(Pictures paired with source code)
==*==
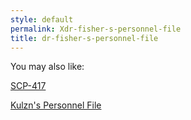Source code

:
 ```yaml
---
style: default
permalink: Xdr-fisher-s-personnel-file
title: dr-fisher-s-personnel-file
---
```

You may also like:

[SCP-417](http://scp-wiki.net/scp-417)

[Kulzn's Personnel File](http://scp-wiki.net/kulzn-s-personnel-file)
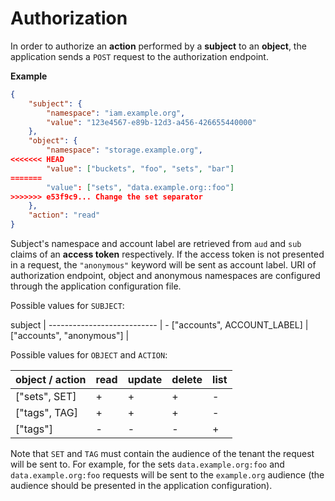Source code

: # Authorization

In order to authorize an **action** performed by a **subject** to an **object**, the application sends a `POST` request to the authorization endpoint.

**Example**

```json
{
    "subject": {
        "namespace": "iam.example.org",
        "value": "123e4567-e89b-12d3-a456-426655440000"
    },
    "object": {
        "namespace": "storage.example.org",
<<<<<<< HEAD
        "value": ["buckets", "foo", "sets", "bar"]
=======
        "value": ["sets", "data.example.org::foo"]
>>>>>>> e53f9c9... Change the set separator
    },
    "action": "read"
}
```

Subject's namespace and account label are retrieved from `aud` and `sub` claims of an **access token** respectively. If the access token is not presented in a request, the `"anonymous"` keyword will be sent as account label. URI of authorization endpoint, object and anonymous namespaces are configured through the application configuration file.

Possible values for `SUBJECT`:

subject                     |
--------------------------- | -
["accounts", ACCOUNT_LABEL] |
["accounts", "anonymous"]   |

Possible values for `OBJECT` and `ACTION`:

object / action                        | read | update | delete | list
-------------------------------------- | ---- | ------ | ------ | ----
["sets", SET]                          |    + |      + |      + | -
["tags", TAG]                          |    + |      + |      + | -
["tags"]                               |    - |      - |      - | +

Note that `SET` and `TAG` must contain the audience of the tenant the request will be sent to. For example, for the sets `data.example.org:foo` and `data.example.org:foo` requests will be sent to the `example.org` audience (the audience should be presented in the application configuration).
==*==
— Exercise objective —
Look over the records above and filter for each line with the word "data".

— Result of this task —
        "value": ["sets", "data.example.org::foo"]
Note that `SET` and `TAG` must contain the audience of the tenant the request will be sent to. For example, for the sets `data.example.org:foo` and `data.example.org:foo` requests will be sent to the `example.org` audience (the audience should be presented in the application configuration).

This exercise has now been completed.